» What needs to be done
Your answer is to be every line of the material that includes the string "begin".

» Data for this task
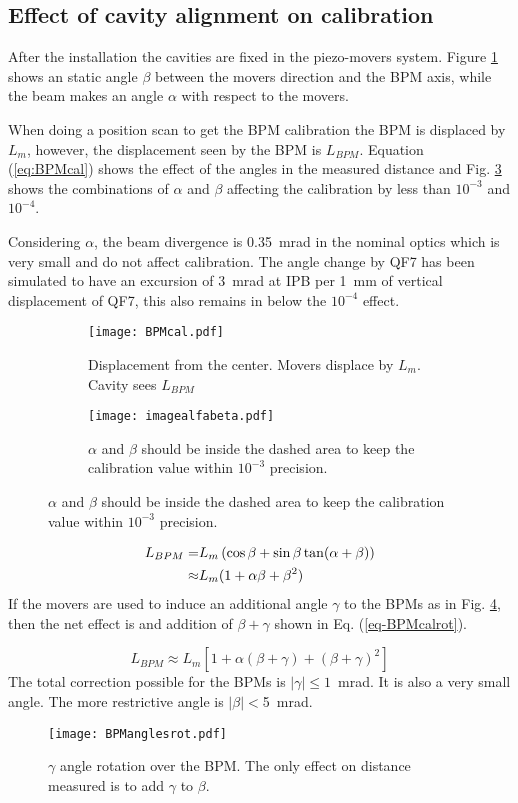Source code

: \subsection{Effect of cavity alignment on calibration}
After the installation the cavities are fixed in the piezo-movers system. Figure \ref{f-BPMcal} shows an static angle $\beta$ between the movers direction and the BPM axis, while the beam makes an angle $\alpha$ with respect to the movers.\par
When doing a position scan to get the BPM calibration the BPM is displaced by $L_m$, however, the displacement seen by the BPM is $L_{BPM}$. Equation (\ref{eq:BPMcal}) shows the effect of the angles in the measured distance and Fig. \ref{f-imagealfabeta} shows the combinations of $\alpha$ and $\beta$ affecting the calibration by less than $10^{-3}$ and $10^{-4}$.\par
Considering $\alpha$, the beam divergence is 0.35~mrad in the nominal optics which is very small and do not affect calibration. The angle change by QF7 has been simulated to have an excursion of 3~mrad at IPB per 1~mm of vertical displacement of QF7, this also remains in below the $10^{-4}$ effect.\par
\begin{figure}[htb]
\centering\hspace*{0.6cm}
\begin{subfigure}{0.4\textwidth}
  \texttt{[image: BPMcal.pdf]}\caption{Displacement from the center. Movers displace by $L_m$. Cavity sees $L_{BPM}$}\label{f-BPMcal}
 \end{subfigure}\hspace*{0.5cm}
 \begin{subfigure}{0.4\textwidth}
  \texttt{[image: imagealfabeta.pdf]}\caption{$\alpha$ and $\beta$ should be inside the dashed area to keep the calibration value within $10^{-3}$ precision.}\label{f-imagealfabeta}
 \end{subfigure}
\end{figure}
\begin{align}
 L_{BPM}=&L_m\left(\cos\beta+\sin\beta\tan(\alpha+\beta)\right)\notag\\
 \approx&L_m(1+\alpha\beta+\beta^2)\label{eq:BPMcal}
\end{align}
If the movers are used to induce an additional angle $\gamma$ to the BPMs as in Fig. \ref{f-BPManglesrot}, then the net effect is and addition of $\beta+\gamma$ shown in Eq. (\ref{eq-BPMcalrot}).\par
\begin{equation}
 L_{BPM}\approx L_m[1+\alpha(\beta+\gamma)+(\beta+\gamma)^2]\label{eq-BPMcalrot}
\end{equation}
The total correction possible for the BPMs is $|\gamma|\leq1$~mrad. It is also a very small angle. The more restrictive angle is $|\beta|<$5~mrad.\par
\begin{figure}[htb]
 \centering
  \texttt{[image: BPManglesrot.pdf]}\caption{$\gamma$ angle rotation over the BPM. The only effect on distance measured is to add $\gamma$ to $\beta$.}\label{f-BPManglesrot}
\end{figure}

» Solution for this exercise
\begin{figure}[htb]
\begin{subfigure}{0.4\textwidth}
 \begin{subfigure}{0.4\textwidth}
\begin{align}
\begin{equation}
\begin{figure}[htb]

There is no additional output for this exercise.